Periodic Reporting for period 3 - EvoOnRepeat (Unravelling the developmental origins of parallel evolution)
Reporting period: 2024-03-01 to 2024-05-31
The overall objectives are to quantitatively assess patterns of parallel evolution across the diversification of Mediterranean wall lizards, and test if neural crest cell biology has facilitated the repeated evolution of the syndrome. Specifically, the objectives are to (1) reveal if independent origins of the syndrome share the same transcriptional and epigenetic modifications of neural crest cells, (2) identify how parallelism at the phenotypic level is mirrored at the genomic level and (3) validate the results using gene editing.
The societal value of this project lies in generating a deeper understanding of the evolutionary process. Our insights are expected to demonstrate that deciphering the developmental rules that build organisms will make evolution more predictable. Failure to attend to the ‘Arrival of the fittest’ has left us poorly equipped to predict how invasive species evolve, or if species will adapt to environmental challenges. This project aims to fill this explanatory gap by showing that it is possible to understand the rules by which individuals vary, and use this knowledge to explain why evolution proceeds some ways rather than others.

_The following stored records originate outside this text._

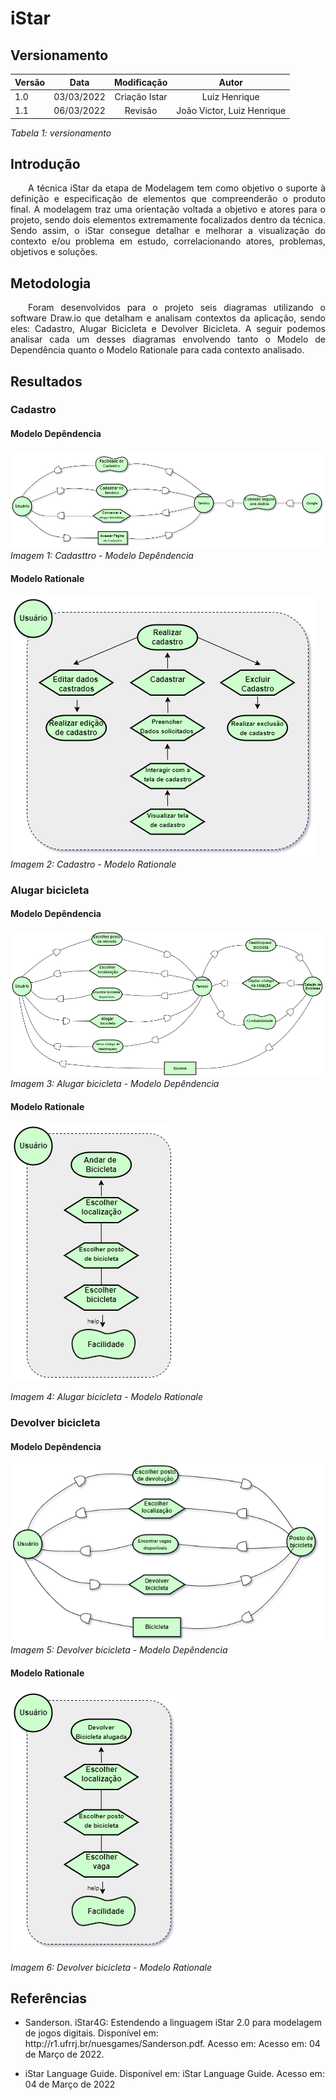# iStar
## Versionamento

| Versão | Data | Modificação | Autor |
|-|-|:-:|:-:|
| 1.0 | 03/03/2022 | Criação Istar | Luiz Henrique |
| 1.1 | 06/03/2022 | Revisão | João Victor, Luiz Henrique |

*Tabela 1: versionamento*

## Introdução
<p align="justify">&emsp;&emsp;A técnica iStar da etapa de Modelagem tem como objetivo o suporte à definição e especificação de elementos que compreenderão o produto final. A modelagem traz uma orientação voltada a objetivo e atores para o projeto, sendo dois elementos extremamente focalizados dentro da técnica. Sendo assim, o iStar consegue detalhar e melhorar a visualização do contexto e/ou problema em estudo, correlacionando atores, problemas, objetivos e soluções.</p>

## Metodologia
 
<p align="justify">&emsp;&emsp;Foram desenvolvidos para o projeto seis diagramas utilizando o software  Draw.io que detalham e analisam contextos da aplicação, sendo eles: Cadastro, Alugar Bicicleta e Devolver Bicicleta. A seguir podemos analisar cada um desses diagramas envolvendo tanto o Modelo de Dependência quanto o Modelo Rationale para cada contexto analisado.</p>


## Resultados

### Cadastro

#### Modelo Depêndencia

![Cadastro - Modelo Depêndencia](../assets/modelagem/istar/DiagramaCadastro1.png)
*Imagem 1: Cadasttro - Modelo Depêndencia*

#### Modelo Rationale

![Cadastro - Modelo Rationale](../assets/modelagem/istar/DiagramaCadastro2.png)
*Imagem 2: Cadastro - Modelo Rationale*

### Alugar bicicleta

#### Modelo Depêndencia

![Alugar bicicleta - Modelo Depêndencia](../assets/modelagem/istar/DragramaAlugarPlano1.png)
*Imagem 3: Alugar bicicleta - Modelo Depêndencia*

#### Modelo Rationale

![Alugar bicicleta - Modelo Rationale](../assets/modelagem/istar/DragramaAlugarPlano2.png)

*Imagem 4: Alugar bicicleta - Modelo Rationale*

### Devolver bicicleta

#### Modelo Depêndencia

![Devolver bicicleta - Modelo Depêndencia](../assets/modelagem/istar/DiagramaDevolver1.png)
*Imagem 5: Devolver bicicleta - Modelo Depêndencia*

#### Modelo Rationale

![Devolver bicicleta - Modelo Rationale](../assets/modelagem/istar/DiagramaDevolver2.png)

*Imagem 6: Devolver bicicleta - Modelo Rationale*


## Referências 
- <p> Sanderson. iStar4G: Estendendo a linguagem iStar 2.0 para modelagem de jogos digitais. Disponível em: http://r1.ufrrj.br/nuesgames/Sanderson.pdf. Acesso em: Acesso em: 04 de Março de 2022. </p>

- <p> iStar Language Guide. Disponível em: iStar Language Guide. Acesso em: 04 de Março de 2022 </p>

During the first 30 month of the project, the team working with the EvoOnRepeat project has achieved several milestones. Regarding WP1, the establishment of a novel methodology that allows sorting of neural crest cells in wall lizard embryos was identified as a high-risk element, but most obstacles have been overcome thanks to our dedicated efforts towards this methodological innovation. For three consecutive years, my team has collected a large number of lizards eggs (> 500 per year) and collaborated with a biomedical center and the eukaryotic single cell genomics center (both in Sweden), to improve and fine-tune the methodology. Thanks to these achievements, we are now in a position to launch the main experiment, which will inform us on differences in the transcriptomic state of neural crest cells in lizard lineages with and without the syndrome phenotype. Similarly, WP2 has proceeded largely according to our initial plans. A core element of WP2 is the sampling of lizards in the wild. Despite that the first field season (2021) could not be conducted as planned due to Covid19-related travel restrictions, we have conducted two highly successful field expeditions in 2022 and 2023. We have successfully sampled eight wall lizard species, and thanks to our newly developed phenotyping protocol, we have collected highly informative multivariate data at an unprecedented resolution. Analyses of phenotypic and genomic data are currently ongoing, and one major publication is currently under review. Regarding WP3, initial failure to recruit a suitable postdoc has paused this part of the project. However, a new attempt to attract a suitable co-worker are currently underway.
Given that we have solved most methodological challenges associated with the enrichment of neural crest cells from wall lizard embryos, I anticipate that we will be able to definitely answer whether neural crest cells are indeed associated with the repeated evolution of the syndrome in wall lizards. An in-depth analysis of the genomic basis of the syndrome in a wall lizard species (Podarcis muralis) shows evidence for neural crest cell regulators as being highly differentiated between syndrome- and non-syndrome lizards. I take this as strong support for the role of neural crest cells in coupling seemingly unrelated traits and thus facilitating those traits to co-vary and co-evolve. While this result is at present suggestive only, the EvoOnRepeat project will deliver more results in the next 30 month that will allow us to confidently answer this question.
Regardless of whether we find support for the idea that developmental linkage through neural crest cells facilitates parallel evolution or not, I expect this project to deliver insights that allow us to better understand the factors that confer evolvability on living systems. Our preliminary results show great variation between different wall lizard lineages in terms of their propensity to diversify, and this research program will allow us to identify the developmental and genomic features that explain this variation. Taken together, no matter what the exact results of the next 30 month will reveal, I envision that this project will pave the way for future research programs that aim to decipher the generative processes that guide evolutionary outcomes. I expect this EvoOnRepeat project to set a leading example of how opening the black box of development has the power to make seemingly idiosyncratic quirks of evolution understandable and even predictable.